The headquarters of the agency were removed to Belize in 1901, and in October that year Mr. William Keech joined Senor Castells as sub-agent in the wide field, which was rapidly "whitening" for the missionary. On the termination of the war between Mexico and the Maya Indians, work began in Yucatan, and the Bible shared with Roman Catholic books of devotion the privilege of import duty-free. Little was possible during the struggle of Panama to break away from Colombia and the Spanish friars, who had flocked thither with their treasure from the Philippines; but peace threw open, and the coup d’etat which achieved independence secured a new province for colportage.
In what out-of-the-way nooks one came upon traces of the effect of the work! Towards nightfall Castells found himself at Sabaneta, a poor mountain hamlet in Guatemala. As he sat at supper he heard the rude music of the Indian marimba and sounds of rejoicing. It was the Noche Buena, explained the innkeeper, "the Good Night," Christmas Eve; there was no priest for twenty miles round, and the people were celebrating the Divine Birth as it was first celebrated by St Francis. The floor of the largest house was strewn with sprays of pine, the walls were hung with flowers, and in a circle of lighted candles clay figures represented the scene at Bethlehem. Castells proposed to read the very story of the Nativity. While he read he saw with surprise seven or eight persons with Gospels or Testaments following him verse by verse. A strange man had brought the books to these mountains a little time ago, and the passages he had just read had been read a few minutes before by one of their own number.

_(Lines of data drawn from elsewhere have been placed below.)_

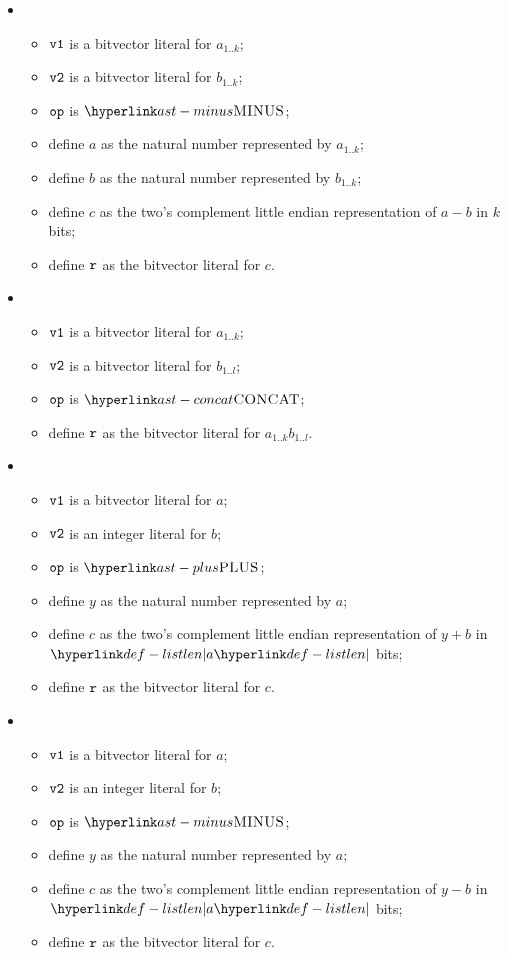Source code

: \begin{itemize}
  \item {}
  \begin{itemize}
    \item $\texttt{v1}$ is a bitvector literal for $a_{1..k}$;
    \item $\texttt{v2}$ is a bitvector literal for $b_{1..k}$;
    \item $\texttt{op}$ is $\MINUS$;
    \item define $a$ as the natural number represented by $a_{1..k}$;
    \item define $b$ as the natural number represented by $b_{1..k}$;
    \item define $c$ as the two's complement little endian representation of $a-b$ in $k$ bits;
    \item define $\texttt{r}$ as the bitvector literal for $c$.
  \end{itemize}

  \item {}
  \begin{itemize}
    \item $\texttt{v1}$ is a bitvector literal for $a_{1..k}$;
    \item $\texttt{v2}$ is a bitvector literal for $b_{1..l}$;
    \item $\texttt{op}$ is $\CONCAT$;
    \item define $\texttt{r}$ as the bitvector literal for $a_{1..k}b_{1..l}$.
  \end{itemize}

  \item {}
  \begin{itemize}
    \item $\texttt{v1}$ is a bitvector literal for $a$;
    \item $\texttt{v2}$ is an integer literal for $b$;
    \item $\texttt{op}$ is $\PLUS$;
    \item define $y$ as the natural number represented by $a$;
    \item define $c$ as the two's complement little endian representation of $y+b$ in $\listlen{a}$ bits;
    \item define $\texttt{r}$ as the bitvector literal for $c$.
  \end{itemize}

  \item {}
  \begin{itemize}
    \item $\texttt{v1}$ is a bitvector literal for $a$;
    \item $\texttt{v2}$ is an integer literal for $b$;
    \item $\texttt{op}$ is $\MINUS$;
    \item define $y$ as the natural number represented by $a$;
    \item define $c$ as the two's complement little endian representation of $y-b$ in $\listlen{a}$ bits;
    \item define $\texttt{r}$ as the bitvector literal for $c$.
  \end{itemize}


\end{itemize}
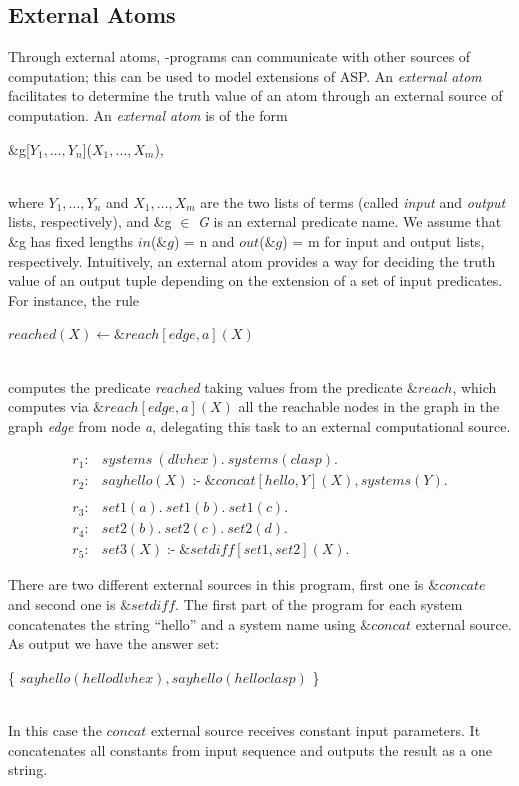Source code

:\documentclass[a4paper, titlepage]{article}
\newcommand{\ext}[3]{\ensuremath{\&{#1}[#2](#3)}}
\DeclareMathOperator{\leftimpl}{:-}
\begin{document}
\subsection{External Atoms}
\label{extatoms}
Through external atoms, \hex{}-programs can communicate 
with other sources of computation; this can be used to 
model extensions of ASP.  
An \emph{external atom} facilitates to determine the truth 
value of an atom through an external source of computation.
An \emph{external atom} is of the form \\ \centerline{ 
\&g[$Y_1,\dots,Y_n$]($X_1,\dots,X_m$),} \\where $Y_1,
\dots,Y_n$ and $X_1,\dots,X_m$ are the two lists of terms 
(called \textit{input} and \textit{output} lists, 
respectively), and \&g $\in$ \textit{G} is an external 
predicate name. We assume that \&g has fixed lengths 
$in$($\&g$) = n and $out$($\&g$) = m for 
input and output lists, respectively. Intuitively, an 
external atom provides a way for deciding the truth value 
of an output tuple depending on the extension of a set of 
input predicates.
For instance, the rule \\ \centerline{ \textit{$reached(X) 
\leftarrow \&reach[edge,a](X)$}}
\\computes the predicate \textit{reached} taking values 
from the predicate $\&reach$, which computes via 
\textit{$\&reach[edge,a](X)$} all the reachable nodes in 
the graph in the graph \textit{edge} from node \textit{a}, 
delegating this task to an external computational source.
\begin{exmp}
\begin{align*}
r_1\colon& \mathit{systems} \ (\mathit{dlvhex}). \ 
\mathit{systems}(\mathit{clasp}). \\  
r_2\colon& \mathit{sayhello(X)} \leftimpl 
\ext{\mathit{concat}}{\mathit{hello, Y}}{\mathit{X}}, 
\mathit{systems(Y).}  \\ 
\\
r_3\colon& \mathit{set1}(a). \ \mathit{set1}(b). \ 
\mathit{set1}(c).\\
r_4\colon& \mathit{set2}(b). \ \mathit{set2}(c). \ 
\mathit{set2}(d).\\
r_5\colon& \mathit{set3}(X) \leftimpl 
\ext{\mathit{setdiff}}{\mathit{set1, set2}}{\mathit{X}}. 
\end{align*}
\end{exmp}

There are two different external sources in this program, 
first one is $\mathit{\&concate}$ and second one is 
$\mathit{\&setdiff}$. The first part of the program for each 
system concatenates the string \enquote{hello} and a system 
name using $\mathit{\&concat}$ external source. As output 
we have the answer set:\\ 
\centerline{ \{ $\mathit{sayhello}(\mathit{hellodlvhex}), 
\mathit{sayhello}(\mathit{helloclasp})$ \}}
\\In this case the $\mathit{concat}$ external source receives 
constant input parameters. It concatenates all constants from input sequence and outputs the result as a one string.
\end{document}
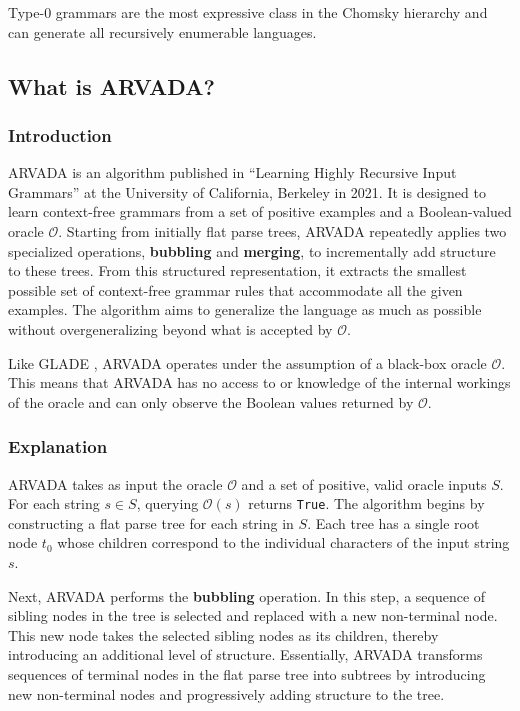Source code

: Type-0 grammars are the most expressive class in the Chomsky hierarchy and can generate all recursively enumerable languages.

\subsection{What is ARVADA?}

\subsubsection{Introduction}

ARVADA is an algorithm published in \enquote{Learning Highly Recursive Input Grammars} \cite{kulkarniLearningHighlyRecursive2021} at the University of California, Berkeley in 2021. It is designed to learn context-free grammars from a set of positive examples and a Boolean-valued oracle $\mathcal{O}$. Starting from initially flat parse trees, ARVADA repeatedly applies two specialized operations, \textbf{bubbling} and \textbf{merging}, to incrementally add structure to these trees. From this structured representation, it extracts the smallest possible set of context-free grammar rules that accommodate all the given examples. The algorithm aims to generalize the language as much as possible without overgeneralizing beyond what is accepted by $\mathcal{O}$.

\vspace{\baselineskip}
Like GLADE \cite{bastaniSynthesizingProgramInput}, ARVADA operates under the assumption of a black-box oracle $\mathcal{O}$. This means that ARVADA has no access to or knowledge of the internal workings of the oracle and can only observe the Boolean values returned by $\mathcal{O}$.

\subsubsection{Explanation}

ARVADA takes as input the oracle $\mathcal{O}$ and a set of positive, valid oracle inputs $S$. For each string $s \in S$, querying $\mathcal{O}(s)$ returns \verb|True|. The algorithm begins by constructing a flat parse tree for each string in $S$. Each tree has a single root node $t_0$ whose children correspond to the individual characters of the input string $s$.

\vspace{\baselineskip}
Next, ARVADA performs the \textbf{bubbling} operation. In this step, a sequence of sibling nodes in the tree is selected and replaced with a new non-terminal node. This new node takes the selected sibling nodes as its children, thereby introducing an additional level of structure. Essentially, ARVADA transforms sequences of terminal nodes in the flat parse tree into subtrees by introducing new non-terminal nodes and progressively adding structure to the tree.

In the last seven years of the period 5000 Gospels had been sold to the Indians alone, and had been paid for in eggs, starch, cocoa beans, logwood, and other oddments. Arrangements were in progress for another edition of the Aztec Luke, published seventy years before ; and the Gospel of St John in Bribri was about to be printed for the Talamanca Indians in Costa Rica. More than this, Senor Castells had taught two blind Spaniards to read the Scriptures the first blind men, it is said, ever taught to read in Central America, and they were teaching others.
The agency received every encouragement from the Republican Governments. Free postage, free freight, passes or reduced fares by rail or water considerably relieved the burden on the funds of the Society. The British, American and Spanish consuls were unfailing in good offices. Co-operation was heartily given by twenty-five voluntary helpers, most of them connected with the six different missions at work in Central America. The Auxiliary at Belize flourished under the presidency of the Governor of Honduras, and in the Centenary Year Bishop Ormsby accepted office as Vice- President of the Society. The American Bible Society was also in the field, and a friendly understanding provided against overlapping. Finally, in 1903, Senor Castells and Mr. Stark, the agent of the Andean Republics, met in Panama, and linked up the New World system of the Society from Bermuda to Patagonia.